Rynek międzynarodowy: Białoruś -Przetwórstwo mleka i rynek produktów mlecznych Białorusi

Robert Stawski
Forum Mleczarskie Biznes 1/2015 (20)

Import

Według Ministerstwa Rolnictwa RB, import produktów mlecznych w okresie od stycznia do września 2014 r. kształtował się w wymiarze ilościowym na poziomie 121,2 tys. ton, co stanowi 2,3 razy więcej niż w pierwszych dziewięciu miesiącach 2013 roku. W ujęciu wartościowym import wzrósł o 87,4% do 95,7 mln USD. Wzrost importu odnotowano we wszystkich typach produktów mlecznych.

Głównym dostawcą mleka i produktów mlecznych na terytorium Białorusi jest Polska: 58% całości dostaw mleka i śmietany niezagęszczonej oraz 87% dostaw mleka skondensowanego i w proszku (w ujęciu ilościowym).
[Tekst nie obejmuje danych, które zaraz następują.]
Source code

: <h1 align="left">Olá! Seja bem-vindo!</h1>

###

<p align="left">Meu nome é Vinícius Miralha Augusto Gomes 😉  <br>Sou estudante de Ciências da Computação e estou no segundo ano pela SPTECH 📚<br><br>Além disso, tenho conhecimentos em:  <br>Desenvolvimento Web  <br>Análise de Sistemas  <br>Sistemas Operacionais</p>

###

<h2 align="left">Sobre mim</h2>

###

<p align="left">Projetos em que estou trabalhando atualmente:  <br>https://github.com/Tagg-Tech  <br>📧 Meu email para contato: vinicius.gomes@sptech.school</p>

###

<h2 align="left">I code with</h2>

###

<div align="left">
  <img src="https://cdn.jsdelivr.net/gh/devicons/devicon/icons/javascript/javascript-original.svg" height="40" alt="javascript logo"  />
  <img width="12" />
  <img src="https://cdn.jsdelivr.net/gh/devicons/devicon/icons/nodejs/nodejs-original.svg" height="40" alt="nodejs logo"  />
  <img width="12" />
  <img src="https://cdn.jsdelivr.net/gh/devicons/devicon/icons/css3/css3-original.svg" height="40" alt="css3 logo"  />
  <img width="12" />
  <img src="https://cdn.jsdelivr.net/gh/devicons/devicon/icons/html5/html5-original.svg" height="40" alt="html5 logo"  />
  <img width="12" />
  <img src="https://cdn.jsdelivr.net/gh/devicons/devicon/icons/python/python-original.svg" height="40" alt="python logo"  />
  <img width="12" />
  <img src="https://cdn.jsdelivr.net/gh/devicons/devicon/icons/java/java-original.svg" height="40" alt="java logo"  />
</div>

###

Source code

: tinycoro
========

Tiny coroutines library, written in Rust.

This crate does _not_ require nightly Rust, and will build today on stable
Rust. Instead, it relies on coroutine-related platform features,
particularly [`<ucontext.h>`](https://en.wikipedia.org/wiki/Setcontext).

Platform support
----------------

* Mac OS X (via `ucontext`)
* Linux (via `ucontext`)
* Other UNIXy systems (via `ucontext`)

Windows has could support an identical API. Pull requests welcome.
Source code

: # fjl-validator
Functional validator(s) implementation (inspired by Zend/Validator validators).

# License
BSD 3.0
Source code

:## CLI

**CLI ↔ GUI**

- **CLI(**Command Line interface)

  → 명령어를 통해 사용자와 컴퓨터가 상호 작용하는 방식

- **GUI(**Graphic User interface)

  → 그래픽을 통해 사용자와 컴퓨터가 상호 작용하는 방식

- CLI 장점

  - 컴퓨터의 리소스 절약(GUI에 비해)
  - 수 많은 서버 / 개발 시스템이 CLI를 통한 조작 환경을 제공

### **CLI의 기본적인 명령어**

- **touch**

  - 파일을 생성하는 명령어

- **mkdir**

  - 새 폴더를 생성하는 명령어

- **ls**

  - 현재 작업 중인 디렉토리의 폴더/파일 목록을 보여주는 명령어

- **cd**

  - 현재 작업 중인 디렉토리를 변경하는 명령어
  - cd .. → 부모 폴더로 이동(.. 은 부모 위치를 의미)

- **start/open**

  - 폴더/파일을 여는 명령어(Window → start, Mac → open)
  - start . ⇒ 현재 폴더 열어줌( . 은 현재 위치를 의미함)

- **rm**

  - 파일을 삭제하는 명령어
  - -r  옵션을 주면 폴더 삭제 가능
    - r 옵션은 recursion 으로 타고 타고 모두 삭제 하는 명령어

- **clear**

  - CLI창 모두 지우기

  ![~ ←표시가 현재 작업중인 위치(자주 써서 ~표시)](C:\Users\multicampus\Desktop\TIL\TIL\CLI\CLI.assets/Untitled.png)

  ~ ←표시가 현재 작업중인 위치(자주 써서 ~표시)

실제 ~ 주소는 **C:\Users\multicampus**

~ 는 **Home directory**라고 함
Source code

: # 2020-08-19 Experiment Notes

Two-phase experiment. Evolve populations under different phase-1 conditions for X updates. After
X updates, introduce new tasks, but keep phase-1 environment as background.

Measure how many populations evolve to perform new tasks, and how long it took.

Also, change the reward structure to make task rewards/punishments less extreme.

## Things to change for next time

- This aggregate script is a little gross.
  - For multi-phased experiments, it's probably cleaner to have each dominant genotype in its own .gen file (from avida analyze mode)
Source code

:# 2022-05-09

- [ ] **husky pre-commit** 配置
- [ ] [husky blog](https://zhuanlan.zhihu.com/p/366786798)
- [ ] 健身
Prawie wszystkie fermentowane produkty mleczne importowano z Niemiec, a masło z Holandii. 70% serwatki dostarczano z Ukrainy, a głównymi dostawcami serów i twarogów była Polska i Litwa (30% importu ogółem).

Największy wzrost dostaw na Białoruś mleka i śmietany nieskondensowanych odnotowano z krajów UE – 295 razy więcej w wymiarze ilościowym i 64 razy więcej pod względem wartości. Największy wzrost nastąpił w imporcie z Polski, która dostarczyła do Białorusi 8,1 tys. ton mleka (186-krotnie więcej) o wartości 7,5 mln USD (50-krotny wzrost). Sytuacja ta ma związek z uruchomionym w 2014 roku interwencyjnym skupem mleka surowego z krajów Unii Europejskiej, w związku ze wzrostem popytu w Rosji na białoruskie produkty mleczne po tzw. kryzysie ukraińskim i wprowadzeniem w sierpniu 20014 roku embarga na dostawy do Federacji Rosyjskiej żywności pochodzącej z Polski, Litwy i Łotwy. Zezwolenie na import mleka surowego otrzymało 13 firm, w tym: JSC Suwaszkin Produkt, JSC Babuszkina Krynka, JSC Mleczarnia Wierchniedźwińska, JSC Brzozowy Kombinat Serowy, JSC Bellakt, JSC Głębocki Kombinat Mleczny.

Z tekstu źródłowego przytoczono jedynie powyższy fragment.